---------- EXCERPTED DATA ----------

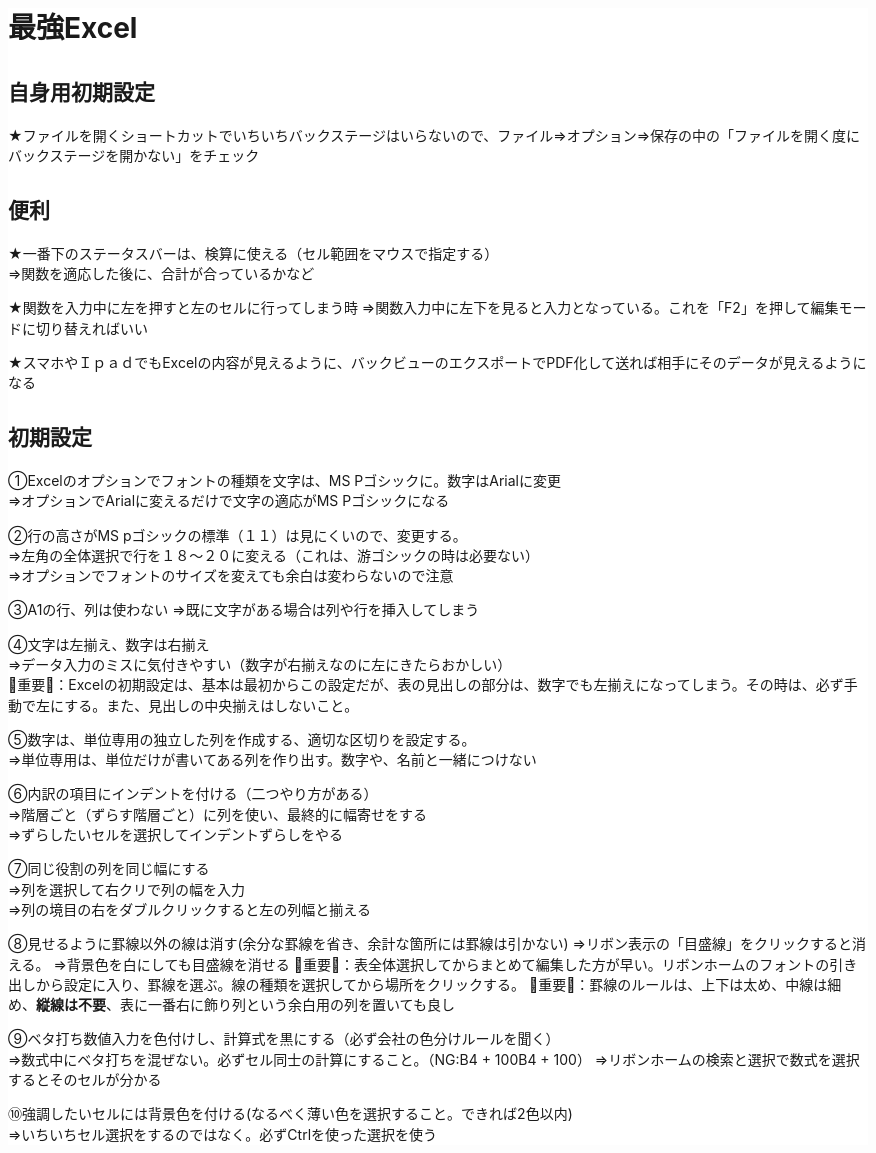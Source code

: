 # 最強Excel

## 自身用初期設定

★ファイルを開くショートカットでいちいちバックステージはいらないので、ファイル⇒オプション⇒保存の中の「ファイルを開く度にバックステージを開かない」をチェック

## 便利

★一番下のステータスバーは、検算に使える（セル範囲をマウスで指定する）  
⇒関数を適応した後に、合計が合っているかなど

★関数を入力中に左を押すと左のセルに行ってしまう時
⇒関数入力中に左下を見ると入力となっている。これを「F2」を押して編集モードに切り替えればいい

★スマホやＩｐａｄでもExcelの内容が見えるように、バックビューのエクスポートでPDF化して送れば相手にそのデータが見えるようになる

## 初期設定

①Excelのオプションでフォントの種類を文字は、MS Pゴシックに。数字はArialに変更  
⇒オプションでArialに変えるだけで文字の適応がMS Pゴシックになる

②行の高さがMS pゴシックの標準（１１）は見にくいので、変更する。  
⇒左角の全体選択で行を１８～２０に変える（これは、游ゴシックの時は必要ない）  
⇒オプションでフォントのサイズを変えても余白は変わらないので注意  

③A1の行、列は使わない
⇒既に文字がある場合は列や行を挿入してしまう

④文字は左揃え、数字は右揃え  
⇒データ入力のミスに気付きやすい（数字が右揃えなのに左にきたらおかしい）  
🔶重要🔶：Excelの初期設定は、基本は最初からこの設定だが、表の見出しの部分は、数字でも左揃えになってしまう。その時は、必ず手動で左にする。また、見出しの中央揃えはしないこと。

⑤数字は、単位専用の独立した列を作成する、適切な区切りを設定する。  
⇒単位専用は、単位だけが書いてある列を作り出す。数字や、名前と一緒につけない

⑥内訳の項目にインデントを付ける（二つやり方がある）  
⇒階層ごと（ずらす階層ごと）に列を使い、最終的に幅寄せをする  
⇒ずらしたいセルを選択してインデントずらしをやる

⑦同じ役割の列を同じ幅にする  
⇒列を選択して右クリで列の幅を入力  
⇒列の境目の右をダブルクリックすると左の列幅と揃える

⑧見せるように罫線以外の線は消す(余分な罫線を省き、余計な箇所には罫線は引かない)
⇒リボン表示の「目盛線」をクリックすると消える。
⇒背景色を白にしても目盛線を消せる
🔶重要🔶：表全体選択してからまとめて編集した方が早い。リボンホームのフォントの引き出しから設定に入り、罫線を選ぶ。線の種類を選択してから場所をクリックする。
🔶重要🔶：罫線のルールは、上下は太め、中線は細め、**縦線は不要**、表に一番右に飾り列という余白用の列を置いても良し

⑨ベタ打ち数値入力を色付けし、計算式を黒にする（必ず会社の色分けルールを聞く）  
⇒数式中にベタ打ちを混ぜない。必ずセル同士の計算にすること。（NG:B4 + 100B4 + 100）
⇒リボンホームの検索と選択で数式を選択するとそのセルが分かる

⑩強調したいセルには背景色を付ける(なるべく薄い色を選択すること。できれば2色以内)  
⇒いちいちセル選択をするのではなく。必ずCtrlを使った選択を使う
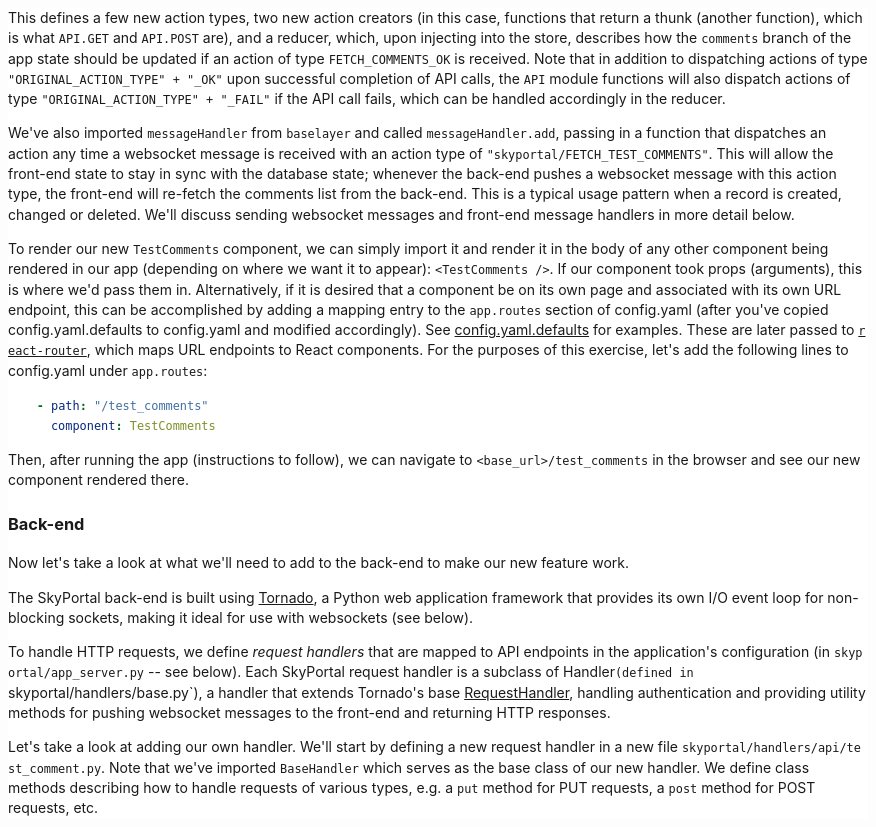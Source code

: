 This defines a few new action types, two new action creators (in this case, functions that return a thunk (another function), which is what `API.GET` and `API.POST` are), and a reducer, which, upon injecting into the store, describes how the `comments` branch of the app state should be updated if an action of type `FETCH_COMMENTS_OK` is received. Note that in addition to dispatching actions of type `"ORIGINAL_ACTION_TYPE" + "_OK"` upon successful completion of API calls, the `API` module functions will also dispatch actions of type `"ORIGINAL_ACTION_TYPE" + "_FAIL"` if the API call fails, which can be handled accordingly in the reducer.

We've also imported `messageHandler` from `baselayer` and called `messageHandler.add`, passing in a function that dispatches an action any time a websocket message is received with an action type of `"skyportal/FETCH_TEST_COMMENTS"`. This will allow the front-end state to stay in sync with the database state; whenever the back-end pushes a websocket message with this action type, the front-end will re-fetch the comments list from the back-end. This is a typical usage pattern when a record is created, changed or deleted. We'll discuss sending websocket messages and front-end message handlers in more detail below.

To render our new `TestComments` component, we can simply import it and render it in the body of any other component being rendered in our app (depending on where we want it to appear): `<TestComments />`. If our component took props (arguments), this is where we'd pass them in. Alternatively, if it is desired that a component be on its own page and associated with its own URL endpoint, this can be accomplished by adding a mapping entry to the `app.routes` section of config.yaml (after you've copied config.yaml.defaults to config.yaml and modified accordingly). See [config.yaml.defaults](https://github.com/skyportal/skyportal/blob/main/config.yaml.defaults) for examples. These are later passed to [`react-router`](https://github.com/ReactTraining/react-router), which maps URL endpoints to React components. For the purposes of this exercise, let's add the following lines to config.yaml under `app.routes`:

``` yaml
    - path: "/test_comments"
      component: TestComments
```

Then, after running the app (instructions to follow), we can navigate to `<base_url>/test_comments` in the browser and see our new component rendered there.

### Back-end

Now let's take a look at what we'll need to add to the back-end to make our new feature work.

The SkyPortal back-end is built using [Tornado](https://www.tornadoweb.org/en/stable/), a Python web application framework that provides its own I/O event loop for non-blocking sockets, making it ideal for use with websockets (see below).

To handle HTTP requests, we define _request handlers_ that are mapped to API endpoints in the application's configuration (in `skyportal/app_server.py` -- see below). Each SkyPortal request handler is a subclass of 
Handler` (defined in `skyportal/handlers/base.py`), a handler that extends Tornado's base [RequestHandler](https://www.tornadoweb.org/en/stable/web.html#tornado.web.RequestHandler), handling authentication and providing utility methods for pushing websocket messages to the front-end and returning HTTP responses.

Let's take a look at adding our own handler. We'll start by defining a new request handler in a new file `skyportal/handlers/api/test_comment.py`. Note that we've imported `BaseHandler` which serves as the base class of our new handler. We define class methods describing how to handle requests of various types, e.g. a `put` method for PUT requests, a `post` method for POST requests, etc.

----------

**TASK TO CARRY OUT**
Say the number of data lines holding "Tornado", without any other words.

**YOUR SOLUTION**
2